Mamá no trataba de parecer indiferente. Era simplemente la forma en que se trataba a sí misma.

Era una catástrofe, pero nunca admitiría que algo había salido mal…

Papá siempre se quejaba y, en realidad, le estaba muy agradecido a su esposa por un plácido optimismo, que a menudo Iris encontraba exasperante. ¿No habría nada que la hiciese salir de sus casillas? Cuando Iris se lo preguntó una vez, su madre no le respondió enseguida, sino que más tarde le dijo:

—Si eso ocurriese, procuraría guardármelo para mí misma. Tu padre ya tiene bastantes cosas de qué preocuparse.

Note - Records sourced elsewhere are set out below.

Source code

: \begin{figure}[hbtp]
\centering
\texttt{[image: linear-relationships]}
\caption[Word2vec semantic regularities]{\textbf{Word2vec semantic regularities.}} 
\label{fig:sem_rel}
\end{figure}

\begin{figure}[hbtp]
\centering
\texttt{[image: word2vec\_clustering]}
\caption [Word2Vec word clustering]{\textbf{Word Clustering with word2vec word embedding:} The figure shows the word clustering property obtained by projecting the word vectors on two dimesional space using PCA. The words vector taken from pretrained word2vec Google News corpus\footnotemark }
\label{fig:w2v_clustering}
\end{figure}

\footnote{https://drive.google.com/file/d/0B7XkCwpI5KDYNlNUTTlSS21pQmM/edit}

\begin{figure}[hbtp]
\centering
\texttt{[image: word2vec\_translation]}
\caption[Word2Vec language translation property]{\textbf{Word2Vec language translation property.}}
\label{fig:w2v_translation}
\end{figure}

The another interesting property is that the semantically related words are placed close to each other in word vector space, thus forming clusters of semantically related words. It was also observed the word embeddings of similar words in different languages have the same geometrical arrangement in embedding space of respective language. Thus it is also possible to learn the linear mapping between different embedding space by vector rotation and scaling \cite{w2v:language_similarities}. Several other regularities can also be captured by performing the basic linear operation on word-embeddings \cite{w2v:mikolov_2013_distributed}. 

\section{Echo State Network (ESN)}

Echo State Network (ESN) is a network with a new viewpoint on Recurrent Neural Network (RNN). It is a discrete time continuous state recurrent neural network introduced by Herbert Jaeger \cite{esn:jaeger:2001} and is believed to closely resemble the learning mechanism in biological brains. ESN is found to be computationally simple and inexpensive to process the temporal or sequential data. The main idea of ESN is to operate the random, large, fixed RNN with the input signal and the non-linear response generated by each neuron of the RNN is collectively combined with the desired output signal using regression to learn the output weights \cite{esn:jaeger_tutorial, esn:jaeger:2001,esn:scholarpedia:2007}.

Regresó a su habitación, se limpió los dientes y se metió en la cama. Era chocante, pero no lo sentía tanto como hubiera esperado. Quizás, en cierto sentido, constituía un alivio el no tener que ir. No tener que pensar en la impresión que causaría, o preocuparse por las muchachas del tipo de Alice. De todos modos, Fred era sólo un muchacho. Algún día se convertiría en un hombre, en un hombre auténtico, y tendría sólo ojos para ella.

«Estoy segura de que mi madre piensa ahora que me siento hundida por eso… porque sabe tan bien como yo que Fred ha mentido. Piensa que fui desgraciada cuando estábamos en la playa, hace algunos años, y había una turbamulta de chiquillos jugando mientras yo estaba en una hamaca leyendo. Recuerdo aquel verano en que leí Ivanhoe y Los últimos días de Pompeya, y todos esos libros tan densos y maravillosos, esas historias y tragedias que son tan tristes, pero nunca lo suficientemente reales como para romperte el corazón, sino sólo para que se te humedezcan un poco los ojos. Entonces solía guardar el libro, me levantaba y volvía a sentirme feliz».

«Cuando vaya al instituto quiero estudiar literatura inglesa. Estoy enamorada del sonido y cadencia de las palabras, el encanto y la fragancia de las voces, y esto desde hace tanto tiempo como puedo recordar, probablemente desde que mamá me leyó por primera vez cuentos en voz alta cuando yo sólo tenía tres años. Tal vez incluso mucho más pequeña aún. Se pueden paladear las palabras, al igual que los dedos sienten la suavidad del terciopelo. Una vez confeccioné una lista de palabras que eran especialmente hermosas. Zafiro. Campanilleo. Hierba. Angélica. Me gustaría que mi nombre fuese Angélica. He de imponerme como una obligación aprender cinco nuevas voces cada día».

Le gustaba mucho escribir. El problema radicaba en que no tenía nada acerca de qué escribir. Una vez había redactado una obra acerca de una muchacha solitaria, allá en el campamento, y el profesor le dijo que se trataba de una cosa muy lírica, pero aquella fue la única vez. Suponía que no tenía gran talento en especial, aunque, quizá, después de que hubiera realmente vivido sería capaz de encontrar algo que decir.

En la escuela había una chica de la misma edad de Iris, que se fue para estudiar en un conservatorio: ya había tocado con una orquesta. ¡Qué maravilloso debía de ser poseer un medio de expresión así! A Iris le pareció que algo alentaba dentro de ella y que deseaba salir afuera, pero que no podía. Su pecho albergaba tantas cosas, tan hermosas y perturbadoras, que la gente se detendría a mirarla con caras sorprendidas si hubieran conocido algo de todo esto.

«Es verdad —pensó Iris—, la persona que vive dentro de mí, y la persona que conocen los demás, no son en absoluto las mismas».